Private healthcare for Canadians? Bring it on.
Although it was particularly concerning for us in Quebec and urgent to do away with, our now slightly relaxed post-secondary tuition freeze has not been the sole taboo resulting in good part from the defensive collectivism that is so prevalent in this country, on both sides of the language divide by the way. And we are only starting to understand the dire consequences of this on our economic as well as social and cultural development, more so in this province actually than in a large part of a Canada still obsessed with a need to feel fundamentally different from its southern neighbour. Another such taboo from coast to coast this time, which will probably be put to the test here quicker just because its consequences hurt us more, is the surreal and persistent defense of wall-to-wall state-funded medicare, a taboo which is just one more knee-jerk rejection of modern economic liberalism, against all logic since it is the only way our complex societies are at all sustainable. Now, it is not my intention here to discuss recent controversies about the viability of the present system, which is not really my current concern. I also fully recognize that the monopsonic character of a one-payer system as well as the administrative cost-saving and returns to scale that it affords are major advantages of public medicine over any private or even mixed alternative, as far as providing efficiently a given set of healthcare goods and services is concerned.
The real problem however is exactly there: providing a given set of goods and services one way or another is not a particularly meaningful health policy goal per se. What is tremendously more important is to provide access to better health for each dollar that society invests in it. And equity just as well must certainly mean a concern with providing people with more equal access to health rather than to healthcare. Once the question is put in proper context, answers just can’t be as simple as advocates of the status quo suggest.

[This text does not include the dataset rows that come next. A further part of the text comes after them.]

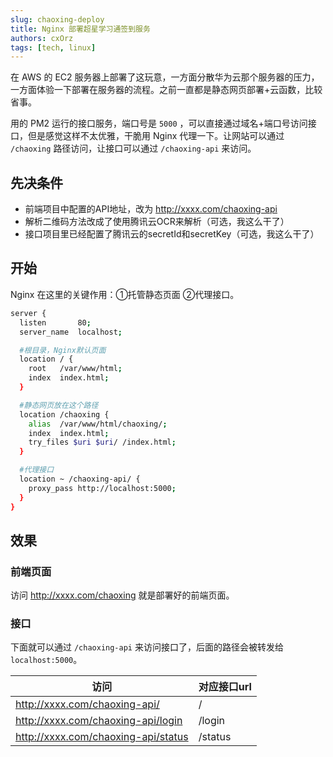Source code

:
 ```yaml
---
slug: chaoxing-deploy
title: Nginx 部署超星学习通签到服务
authors: cxOrz
tags: [tech, linux]
---
```


在 AWS 的 EC2 服务器上部署了这玩意，一方面分散华为云那个服务器的压力，一方面体验一下部署在服务器的流程。之前一直都是静态网页部署+云函数，比较省事。

用的 PM2 运行的接口服务，端口号是 `5000` ，可以直接通过域名+端口号访问接口，但是感觉这样不太优雅，干脆用 Nginx 代理一下。让网站可以通过 `/chaoxing` 路径访问，让接口可以通过 `/chaoxing-api` 来访问。

<!-- truncate -->

## 先决条件
- 前端项目中配置的API地址，改为 http://xxxx.com/chaoxing-api 
- 解析二维码方法改成了使用腾讯云OCR来解析（可选，我这么干了）
- 接口项目里已经配置了腾讯云的secretId和secretKey（可选，我这么干了）

## 开始

Nginx 在这里的关键作用：①托管静态页面 ②代理接口。

```bash
server {
  listen       80;
  server_name  localhost;

  #根目录，Nginx默认页面
  location / {
    root   /var/www/html;
    index  index.html;
  }

  #静态网页放在这个路径
  location /chaoxing {
    alias  /var/www/html/chaoxing/;
    index  index.html;
    try_files $uri $uri/ /index.html;
  }

  #代理接口
  location ~ /chaoxing-api/ {
    proxy_pass http://localhost:5000;
  }
}
```

## 效果
### 前端页面
访问 http://xxxx.com/chaoxing 就是部署好的前端页面。

### 接口
下面就可以通过 `/chaoxing-api` 来访问接口了，后面的路径会被转发给 `localhost:5000`。

|访问|对应接口url|
|-|-|
|http://xxxx.com/chaoxing-api/|/|
|http://xxxx.com/chaoxing-api/login|/login|
|http://xxxx.com/chaoxing-api/status|/status|
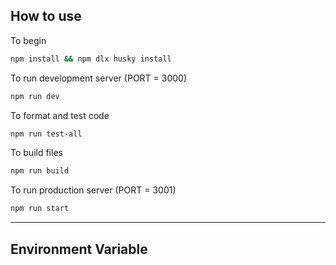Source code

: ## How to use

To begin

```sh
npm install && npm dlx husky install
```

To run development server (PORT = 3000)

```sh
npm run dev
```

To format and test code

```sh
npm run test-all
```

To build files

```sh
npm run build
```

To run production server (PORT = 3001)

```sh
npm run start
```

---

## Environment Variable
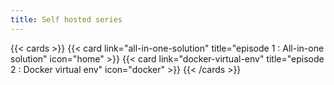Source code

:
 ```yaml
---
title: Self hosted series 
---
```



{{< cards >}}
  {{< card link="all-in-one-solution" title="episode 1 : All-in-one solution" icon="home" >}}
  {{< card link="docker-virtual-env" title="episode 2 : Docker virtual env" icon="docker" >}}
{{< /cards >}}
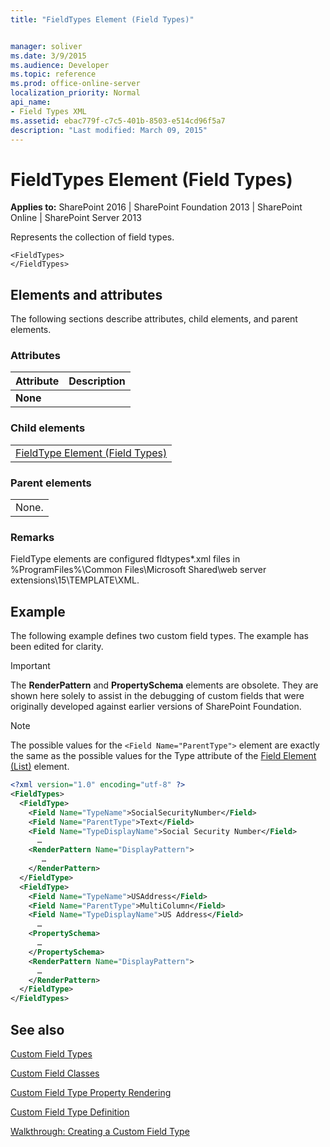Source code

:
 ```yaml
---
title: "FieldTypes Element (Field Types)"


manager: soliver
ms.date: 3/9/2015
ms.audience: Developer
ms.topic: reference
ms.prod: office-online-server
localization_priority: Normal
api_name:
- Field Types XML
ms.assetid: ebac779f-c7c5-401b-8503-e514cd96f5a7
description: "Last modified: March 09, 2015"
---
```


# FieldTypes Element (Field Types)

 
  
 **Applies to:** SharePoint 2016 | SharePoint Foundation 2013 | SharePoint Online | SharePoint Server 2013
  
Represents the collection of field types.
  
```
<FieldTypes>
</FieldTypes>
```

## Elements and attributes

The following sections describe attributes, child elements, and parent elements.

### Attributes

|**Attribute**|**Description**|
|:-----|:-----|
|**None** <br/> ||
   
### Child elements

||
|:-----|
|[FieldType Element (Field Types)](fieldtype-element-field-types.md)|
   
### Parent elements

||
|:-----|
|None. |
   
### Remarks

FieldType elements are configured fldtypes\*.xml files in %ProgramFiles%\Common Files\Microsoft Shared\web server extensions\15\TEMPLATE\XML.
  
## Example

The following example defines two custom field types. The example has been edited for clarity. 
  
> [!IMPORTANT]
> The **RenderPattern** and **PropertySchema** elements are obsolete. They are shown here solely to assist in the debugging of custom fields that were originally developed against earlier versions of SharePoint Foundation. 
  
> [!NOTE]
> The possible values for the  `<Field Name="ParentType">` element are exactly the same as the possible values for the Type attribute of the [Field Element (List)](field-element-list.md) element. 
  
```XML
<?xml version="1.0" encoding="utf-8" ?>
<FieldTypes>
  <FieldType>
    <Field Name="TypeName">SocialSecurityNumber</Field>
    <Field Name="ParentType">Text</Field>
    <Field Name="TypeDisplayName">Social Security Number</Field>
      …
    <RenderPattern Name="DisplayPattern">
       …
    </RenderPattern>
  </FieldType>
  <FieldType>
    <Field Name="TypeName">USAddress</Field>
    <Field Name="ParentType">MultiColumn</Field>
    <Field Name="TypeDisplayName">US Address</Field>
      …
    <PropertySchema>
      …
    </PropertySchema>
    <RenderPattern Name="DisplayPattern">
      …
    </RenderPattern>
  </FieldType>
</FieldTypes>
```

## See also



[Custom Field Types](http://msdn.microsoft.com/library/1345b345-226d-443a-918f-af123a3c7b13%28Office.15%29.aspx)
  
[Custom Field Classes](http://msdn.microsoft.com/library/436a9d9b-7a6f-4e8f-86e8-f42ded85c069%28Office.15%29.aspx)
  
[Custom Field Type Property Rendering](http://msdn.microsoft.com/library/a959ad5b-6f3a-462c-80b9-e2d00bb0d62a%28Office.15%29.aspx)
  
[Custom Field Type Definition](http://msdn.microsoft.com/library/b3315997-671f-4c29-9518-48cc4592f205%28Office.15%29.aspx)
  
[Walkthrough: Creating a Custom Field Type](http://msdn.microsoft.com/library/089a1b8a-cafc-4050-b445-16650602fe4f%28Office.15%29.aspx)

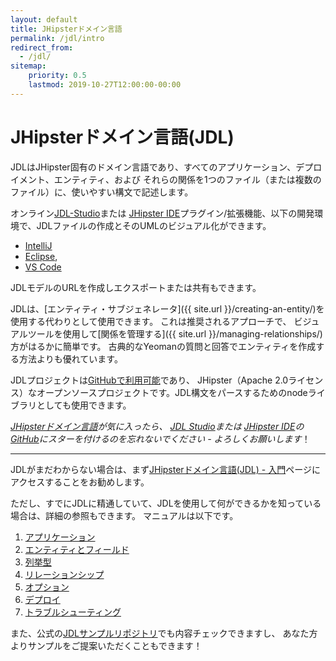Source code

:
 ```yaml
---
layout: default
title: JHipsterドメイン言語
permalink: /jdl/intro
redirect_from:
  - /jdl/
sitemap:
    priority: 0.5
    lastmod: 2019-10-27T12:00:00-00:00
---
```


# <i class="fa fa-star"></i> JHipsterドメイン言語(JDL)

JDLはJHipster固有のドメイン言語であり、すべてのアプリケーション、デプロイメント、エンティティ、および
それらの関係を1つのファイル（または複数のファイル）に、使いやすい構文で記述します。

オンライン[JDL-Studio](https://start.jhipster.tech/jdl-studio/)または
[JHipster IDE](https://www.jhipster.tech/jhipster-ide/)プラグイン/拡張機能、以下の開発環境で、JDLファイルの作成とそのUMLのビジュアル化ができます。
  - [IntelliJ](https://plugins.jetbrains.com/plugin/19697-jhipster-jdl)
  - [Eclipse](https://marketplace.eclipse.org/content/jhipster-ide), 
  - [VS Code](https://marketplace.visualstudio.com/items?itemName=jhipster-ide.jdl)

JDLモデルのURLを作成しエクスポートまたは共有もできます。

JDLは、[エンティティ・サブジェネレータ]({{ site.url }}/creating-an-entity/)を使用する代わりとして使用できます。
これは推奨されるアプローチで、
ビジュアルツールを使用して[関係を管理する]({{ site.url }}/managing-relationships/)方がはるかに簡単です。
古典的なYeomanの質問と回答でエンティティを作成する方法よりも優れています。

JDLプロジェクトは[GitHubで利用可能](https://github.com/jhipster/jhipster-core/)であり、
JHipster（Apache 2.0ライセンス）なオープンソースプロジェクトです。JDL構文をパースするためのnodeライブラリとしても使用できます。

_[JHipsterドメイン言語](https://github.com/jhipster/jhipster-core/)が気に入ったら、
[JDL Studio](https://github.com/jhipster/jdl-studio/)または
[JHipster IDE](https://github.com/jhipster/jhipster-ide/)の
[GitHub](https://github.com/jhipster/)にスターを付けるのを忘れないでください - よろしくお願いします_！

---

JDLがまだわからない場合は、まず[JHipsterドメイン言語(JDL) - 入門](/jdl/getting-started)ページにアクセスすることをお勧めします。

ただし、すでにJDLに精通していて、JDLを使用して何ができるかを知っている場合は、詳細の参照もできます。
マニュアルは以下です。
  1. [アプリケーション](/jdl/applications)
  1. [エンティティとフィールド](/jdl/entities-fields)
  1. [列挙型](/jdl/enums)
  1. [リレーションシップ](/jdl/relationships)
  1. [オプション](/jdl/options)
  1. [デプロイ](/jdl/deployments)
  1. [トラブルシューティング](/jdl/troubleshooting)

また、公式の[JDLサンプルリポジトリ](https://github.com/jhipster/jdl-samples)でも内容チェックできますし、
あなた方よりサンプルをご提案いただくこともできます！
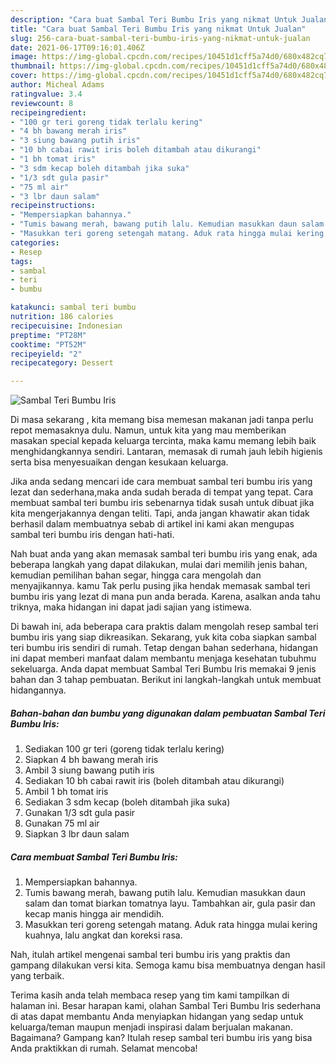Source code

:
 ```yaml
---
description: "Cara buat Sambal Teri Bumbu Iris yang nikmat Untuk Jualan"
title: "Cara buat Sambal Teri Bumbu Iris yang nikmat Untuk Jualan"
slug: 256-cara-buat-sambal-teri-bumbu-iris-yang-nikmat-untuk-jualan
date: 2021-06-17T09:16:01.406Z
image: https://img-global.cpcdn.com/recipes/10451d1cff5a74d0/680x482cq70/sambal-teri-bumbu-iris-foto-resep-utama.jpg
thumbnail: https://img-global.cpcdn.com/recipes/10451d1cff5a74d0/680x482cq70/sambal-teri-bumbu-iris-foto-resep-utama.jpg
cover: https://img-global.cpcdn.com/recipes/10451d1cff5a74d0/680x482cq70/sambal-teri-bumbu-iris-foto-resep-utama.jpg
author: Micheal Adams
ratingvalue: 3.4
reviewcount: 8
recipeingredient:
- "100 gr teri goreng tidak terlalu kering"
- "4 bh bawang merah iris"
- "3 siung bawang putih iris"
- "10 bh cabai rawit iris boleh ditambah atau dikurangi"
- "1 bh tomat iris"
- "3 sdm kecap boleh ditambah jika suka"
- "1/3 sdt gula pasir"
- "75 ml air"
- "3 lbr daun salam"
recipeinstructions:
- "Mempersiapkan bahannya."
- "Tumis bawang merah, bawang putih lalu. Kemudian masukkan daun salam dan tomat biarkan tomatnya layu. Tambahkan air, gula pasir dan kecap manis hingga air mendidih."
- "Masukkan teri goreng setengah matang. Aduk rata hingga mulai kering kuahnya, lalu angkat dan koreksi rasa."
categories:
- Resep
tags:
- sambal
- teri
- bumbu

katakunci: sambal teri bumbu 
nutrition: 186 calories
recipecuisine: Indonesian
preptime: "PT28M"
cooktime: "PT52M"
recipeyield: "2"
recipecategory: Dessert

---
```



![Sambal Teri Bumbu Iris](https://img-global.cpcdn.com/recipes/10451d1cff5a74d0/680x482cq70/sambal-teri-bumbu-iris-foto-resep-utama.jpg)

Di masa  sekarang , kita memang bisa memesan makanan jadi tanpa perlu repot memasaknya dulu. Namun, untuk kita yang mau memberikan masakan special kepada keluarga tercinta, maka kamu memang lebih baik menghidangkannya sendiri. Lantaran, memasak di rumah jauh lebih higienis serta bisa menyesuaikan dengan kesukaan keluarga.

Jika anda sedang mencari ide cara membuat sambal teri bumbu iris yang lezat dan sederhana,maka anda sudah berada di tempat yang tepat. Cara membuat sambal teri bumbu iris  sebenarnya tidak susah untuk dibuat jika kita mengerjakannya dengan teliti. Tapi, anda jangan khawatir akan tidak berhasil dalam membuatnya 
sebab di artikel ini kami akan mengupas sambal teri bumbu iris dengan hati-hati.  



Nah buat anda yang akan memasak sambal teri bumbu iris yang enak, ada beberapa langkah yang dapat dilakukan, mulai dari memilih jenis bahan, kemudian pemilihan bahan segar, hingga cara mengolah dan menyajikannya. kamu Tak perlu pusing jika hendak memasak sambal teri bumbu iris yang lezat di mana pun anda berada. Karena, asalkan anda  tahu triknya, maka hidangan ini dapat jadi sajian yang istimewa.

Di bawah ini, ada beberapa cara praktis  dalam mengolah resep sambal teri bumbu iris yang siap dikreasikan. Sekarang, yuk kita coba siapkan sambal teri bumbu iris sendiri di rumah. Tetap dengan bahan sederhana, hidangan ini dapat memberi manfaat dalam membantu menjaga kesehatan tubuhmu sekeluarga. Anda dapat membuat Sambal Teri Bumbu Iris memakai 9 jenis bahan dan 3 tahap pembuatan. Berikut ini langkah-langkah untuk membuat hidangannya.

<!--inarticleads1-->

##### Bahan-bahan dan bumbu yang digunakan dalam pembuatan Sambal Teri Bumbu Iris:

1. Sediakan 100 gr teri (goreng tidak terlalu kering)
1. Siapkan 4 bh bawang merah iris
1. Ambil 3 siung bawang putih iris
1. Sediakan 10 bh cabai rawit iris (boleh ditambah atau dikurangi)
1. Ambil 1 bh tomat iris
1. Sediakan 3 sdm kecap (boleh ditambah jika suka)
1. Gunakan 1/3 sdt gula pasir
1. Gunakan 75 ml air
1. Siapkan 3 lbr daun salam




<!--inarticleads2-->

##### Cara membuat Sambal Teri Bumbu Iris:

1. Mempersiapkan bahannya.
1. Tumis bawang merah, bawang putih lalu. Kemudian masukkan daun salam dan tomat biarkan tomatnya layu. Tambahkan air, gula pasir dan kecap manis hingga air mendidih.
1. Masukkan teri goreng setengah matang. Aduk rata hingga mulai kering kuahnya, lalu angkat dan koreksi rasa.




Nah, itulah artikel mengenai  sambal teri bumbu iris  yang praktis dan gampang dilakukan versi kita. Semoga kamu bisa membuatnya dengan hasil yang terbaik. 

Terima kasih anda telah membaca resep yang tim kami tampilkan di halaman ini. Besar harapan kami, olahan  Sambal Teri Bumbu Iris sederhana di atas dapat membantu Anda menyiapkan hidangan yang sedap untuk keluarga/teman maupun menjadi inspirasi dalam berjualan makanan. Bagaimana? Gampang kan? Itulah resep sambal teri bumbu iris yang bisa Anda praktikkan di rumah. Selamat mencoba!


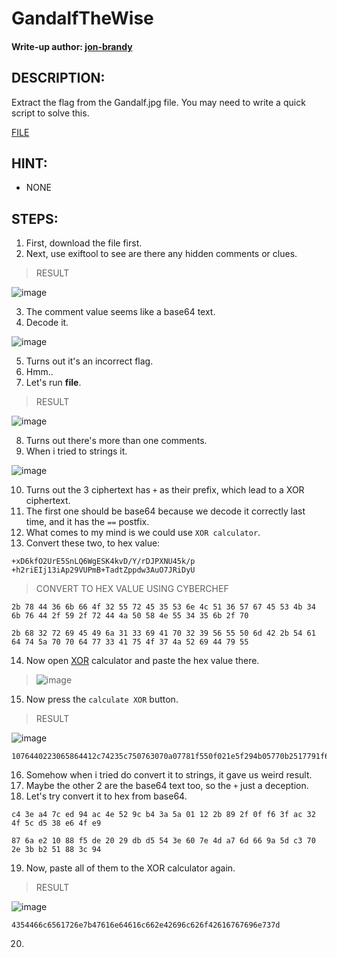 # GandalfTheWise
#### Write-up author: [jon-brandy](https://github.com/jon-brandy)
## DESCRIPTION:
Extract the flag from the Gandalf.jpg file. You may need to write a quick script to solve this.

[FILE](https://github.com/Bread-Yolk/ctflearnwu/blob/193060899bc1cf8d4ff839bc8f33929fdc106b0c/Assets/Forensic/GandalfTheWise/Gandalf.jpg)

## HINT:
- NONE
## STEPS:
1. First, download the file first.
2. Next, use exiftool to see are there any hidden comments or clues.

> RESULT

![image](https://user-images.githubusercontent.com/70703371/193185035-b2b09f1e-56bf-43e6-a55d-0acd7363ce6e.png)


3. The comment value seems like a base64 text.
4. Decode it.

![image](https://user-images.githubusercontent.com/70703371/193185119-b04fede4-8801-490e-973f-1c95a10a8343.png)


5. Turns out it's an incorrect flag.
6. Hmm..
7. Let's run **file**.

> RESULT

![image](https://user-images.githubusercontent.com/70703371/193186517-093ee8a9-e1f2-4d01-b5b8-ffd37c64ac39.png)

8. Turns out there's more than one comments.
9. When i tried to strings it.

![image](https://user-images.githubusercontent.com/70703371/193187020-89f517f0-e0ac-4911-9cb0-2b19c0d1ad91.png)


10. Turns out the 3 ciphertext has `+` as their prefix, which lead to a XOR ciphertext.
11. The first one should be base64 because we decode it correctly last time, and it has the `==` postfix.
12. What comes to my mind is we could use  `XOR calculator`.
13. Convert these two, to hex value:

```
+xD6kfO2UrE5SnLQ6WgESK4kvD/Y/rDJPXNU45k/p
+h2riEIj13iAp29VUPmB+TadtZppdw3AuO7JRiDyU
```

> CONVERT TO HEX VALUE USING CYBERCHEF

```
2b 78 44 36 6b 66 4f 32 55 72 45 35 53 6e 4c 51 36 57 67 45 53 4b 34 6b 76 44 2f 59 2f 72 44 4a 50 58 4e 55 34 35 6b 2f 70
```

```
2b 68 32 72 69 45 49 6a 31 33 69 41 70 32 39 56 55 50 6d 42 2b 54 61 64 74 5a 70 70 64 77 33 41 75 4f 37 4a 52 69 44 79 55
```

14. Now open [XOR](https://xor.pw/) calculator and paste the hex value there.

> ![image](https://user-images.githubusercontent.com/70703371/193187552-4c6a8b73-a2a7-4517-aa70-f935a386b9f6.png)


15. Now press the `calculate XOR` button.

> RESULT

![image](https://user-images.githubusercontent.com/70703371/193187671-7ebec530-e210-49d0-b28e-30cdadacaac8.png)


```
1076440223065864412c74235c750763070a07781f550f021e5f294b05770b2517791f665c2f5625
```

16. Somehow when i tried do convert it to strings, it gave us weird result.
17. Maybe the other 2 are the base64 text too, so the `+` just a deception.
18. Let's try convert it to hex from base64.

```
c4 3e a4 7c ed 94 ac 4e 52 9c b4 3a 5a 01 12 2b 89 2f 0f f6 3f ac 32 4f 5c d5 38 e6 4f e9
```

```
87 6a e2 10 88 f5 de 20 29 db d5 54 3e 60 7e 4d a7 6d 66 9a 5d c3 70 2e 3b b2 51 88 3c 94
```

19. Now, paste all of them to the  XOR calculator again.

> RESULT

![image](https://user-images.githubusercontent.com/70703371/193188498-30a6b8f3-52d9-4e3a-a5dc-134b2f296cd0.png)


```
4354466c6561726e7b47616e64616c662e42696c626f42616767696e737d
```

20. 
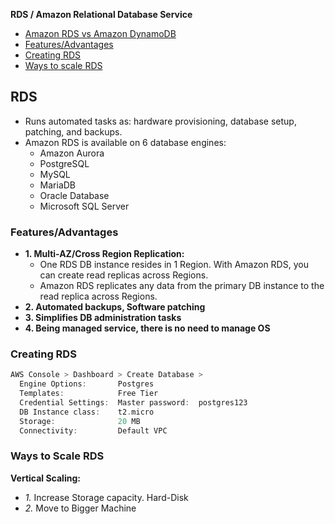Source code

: **RDS / Amazon Relational Database Service**
- [Amazon RDS vs Amazon DynamoDB](/System-Design/Concepts/Databases/NOSQL/AWS_DynamoDB/README.md#vs)
- [Features/Advantages](#f)
- [Creating RDS](#c)
- [Ways to scale RDS](#w)

## RDS 
- Runs automated tasks as: hardware provisioning, database setup, patching, and backups.
- Amazon RDS is available on 6 database engines:
  - Amazon Aurora
  - PostgreSQL
  - MySQL
  - MariaDB
  - Oracle Database
  - Microsoft SQL Server

<a name=f></a>
### Features/Advantages
- **1. Multi-AZ/Cross Region Replication:**
  - One RDS DB instance resides in 1 Region. With Amazon RDS, you can create read replicas across Regions.
  - Amazon RDS replicates any data from the primary DB instance to the read replica across Regions.
- **2. Automated backups, Software patching**
- **3. Simplifies DB administration tasks**
- **4. Being managed service, there is no need to manage OS**

<a name=c></a>
### Creating RDS
```c
AWS Console > Dashboard > Create Database > 
  Engine Options:       Postgres
  Templates:            Free Tier
  Credential Settings:  Master password:  postgres123
  DB Instance class:    t2.micro
  Storage:              20 MB
  Connectivity:         Default VPC
```

<a name=w></a>
### Ways to Scale RDS
**Vertical Scaling:**
  - _1._ Increase Storage capacity. Hard-Disk
  - _2._ Move to Bigger Machine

Let me consider three key elements which still lack proper emphasis in the current debate: (1) without a responsive private healthcare sector, the political pressures for more curative as opposed to preventive interventions will likely further crowd out crucial public health dollars, with heavier consequences on the less fortunate among us, who need enough life expectancy before they can benefit at all from multiple bypasses; (2) technological change and spreading innovation are more rapid and extensive in a system of private gain, and the public sector generally benefits from positive spillover effects - I know of nobody refusing modern treatments because of their having been developed and tested originally in for-profit environments; and (3) better standards of living are also powerful determinants of health, yet there exists a major difference between a healthcare dollar forced out of a taxpayer’s pocket and one freely expended with similar intent: all else being equal, the former is a disincentive for the very economic activities needed to have such better standards, while the latter simply has the opposite effect. And there is no more or less “ideology” here than in the very foundation of economic science: resources are just too scarce to have all human desires satisfied at once.
Obviously, none of these arguments can nudge at perfectly valid justifications for global public control and universal basic coverage. If our southern neighbours’ system does need substantial reform, it is clearly because the lack of such coverage makes public programs suffer from the worst inefficiencies of a private sector which is the rule rather than the exception. Completely different points must be made however, if one wants to argue seriously against a complementary private sector and duplicative private insurance. For sure, there is a need for mitigating a number of potentially perverse effects and a thoughtful transition process will have to minimize predictible shortages. We must also expect significant resistance in powerful federal quarters with all the usual slippery slope rhetorics, but all this is still insufficient to remain in a state of denial. The current situation is not unsustainable because it can’t last, far from it actually, but because making it last amounts in fact to little more than a form of collective masochism. Or maybe it is just one more example of our fear to confront a world that changes too fast for our tastes. Come on. We’re stronger than that, aren’t we?